I suggest following fix in Transmogrifier/default.php:

$value = preg_split("/\s*==\s*/", $line, 2); $this->token[$counter] = '/(?<!&[A-Za-z]{2}|&[A-Za-z]{3}|&[A-Za-z]{4}|&[A-Za-z]{5}|&[A-Za-z]{6}|&#\d{2}|&#\d{4}|&#x[0-9A-Fa-f]{2}|&#x[0-9A-Fa-f]{4})'.preg_quote($value[0]).'/'; $this->tokenValue[$counter] = $value[1];

I know, this looks dirty and unpretty, but it works and I can't find better solution for this moment.

Comments

  • that wouldn't work in all cases; say you wanted to use the &thetasym; entity? or had a character code of three digits in length? you can also simplify it a good deal:'/(?<!&(?>[A-Za-z_\-]+|#(?>[xX][A-Fa-f\d]+|\d+)))'.preg_quote($value[0]).'/';
  • edited January 2007
    No, it's not so easy... In PHP lookahead assertions must be fixed length. Your variant generates an error:

    Warning: preg_replace(): Compilation failed: lookbehind assertion is not fixed length at offset 46 in ...../forum/extensions/Transmogrifier/default.php on line 56

    To handle longer html entities you may add several "&[A-Za-z]{X}" for each entity length in my regexp.
  • ah yeah, oops. I tested it without the lookahead then forgot about the fixed length thing...

    the problem, though, is that entities aren't really limited in length. you could have &#33; or &#0000033;, and they'd both come out as an exclamation mark.
  • Yes.

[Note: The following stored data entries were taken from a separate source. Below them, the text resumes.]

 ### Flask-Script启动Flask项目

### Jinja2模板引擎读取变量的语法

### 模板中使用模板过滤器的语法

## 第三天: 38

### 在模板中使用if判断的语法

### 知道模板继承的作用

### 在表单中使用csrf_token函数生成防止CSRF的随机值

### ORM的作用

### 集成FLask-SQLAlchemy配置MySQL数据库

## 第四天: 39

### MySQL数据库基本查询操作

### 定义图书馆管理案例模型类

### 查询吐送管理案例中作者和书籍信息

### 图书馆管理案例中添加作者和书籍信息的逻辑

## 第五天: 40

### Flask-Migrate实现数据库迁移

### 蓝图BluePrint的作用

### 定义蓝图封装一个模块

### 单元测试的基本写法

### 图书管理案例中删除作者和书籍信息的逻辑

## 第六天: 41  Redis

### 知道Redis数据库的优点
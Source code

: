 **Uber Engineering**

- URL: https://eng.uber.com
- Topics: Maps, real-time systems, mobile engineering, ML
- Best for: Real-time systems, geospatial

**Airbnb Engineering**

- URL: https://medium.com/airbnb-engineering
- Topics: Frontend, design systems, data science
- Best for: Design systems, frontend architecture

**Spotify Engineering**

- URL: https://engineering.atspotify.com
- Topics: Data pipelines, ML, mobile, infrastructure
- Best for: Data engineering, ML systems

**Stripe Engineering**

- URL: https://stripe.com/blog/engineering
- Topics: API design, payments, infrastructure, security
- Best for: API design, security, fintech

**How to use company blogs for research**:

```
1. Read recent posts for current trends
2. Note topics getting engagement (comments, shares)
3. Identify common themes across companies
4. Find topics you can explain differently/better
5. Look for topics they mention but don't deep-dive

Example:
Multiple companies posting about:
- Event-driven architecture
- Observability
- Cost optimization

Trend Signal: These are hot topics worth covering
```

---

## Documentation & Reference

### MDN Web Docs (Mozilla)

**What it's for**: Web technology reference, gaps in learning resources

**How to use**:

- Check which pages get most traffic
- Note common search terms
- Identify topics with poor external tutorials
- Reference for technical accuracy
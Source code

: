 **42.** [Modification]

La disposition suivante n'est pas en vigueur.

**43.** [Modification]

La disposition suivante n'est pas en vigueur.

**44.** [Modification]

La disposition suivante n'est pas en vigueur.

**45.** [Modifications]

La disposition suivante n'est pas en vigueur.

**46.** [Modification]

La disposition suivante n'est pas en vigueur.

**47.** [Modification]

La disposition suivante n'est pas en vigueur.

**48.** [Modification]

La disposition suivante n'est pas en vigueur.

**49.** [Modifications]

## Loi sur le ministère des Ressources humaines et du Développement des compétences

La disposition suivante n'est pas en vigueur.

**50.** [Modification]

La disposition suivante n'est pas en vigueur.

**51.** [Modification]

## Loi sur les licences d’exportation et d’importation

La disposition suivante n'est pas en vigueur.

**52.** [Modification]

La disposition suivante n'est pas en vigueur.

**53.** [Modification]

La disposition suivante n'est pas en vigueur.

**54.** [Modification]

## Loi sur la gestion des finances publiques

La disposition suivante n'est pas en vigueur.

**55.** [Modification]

Better way is to deal with non-entity-escaped string. But I didn't found the way to do this (i'm new in vanilla and my reverse engineering possibilities are limited). Message is escaped by text formatter (BBCodeParser in my case), so we need to insert our preg_replaces in processing chain before.
  • StashStash
    edited January 2007
    I upkeep the BBCodeParser and am in contact with a guy who makes mods to the PEAR extension, so if you have a suggestion on how to improve the parser, please let me know and I'll see what I can do about adding it :) I'm always looking for ways to improve it.
  • Actually, this shouldn't be an improvement of BBCodeParser, this should be a way to start Transmogrifier before BBCodeParse. If this way exists -- I'd like to know it, if not -- there should be an improvement in Vanilla forum to allow organize chain of formatters more flexible.
  • I'd LOVE to be able to specify the order in which formatters are applied to comments as it would seriously help me out with fixing fringe cases. Any way of doing this?
  • Maybe hack? Extension-hack! We can make such text formatter extension which will be a wrapper for all others. It will starts first, unattach other formatters and start it from itself in proper order. At the moment, I don't really know is it possible, just idea...
  • I'd like to be able to order them like you can Roles & Permissions.
  • Not understood you now, sorry. :(
This discussion has been closed.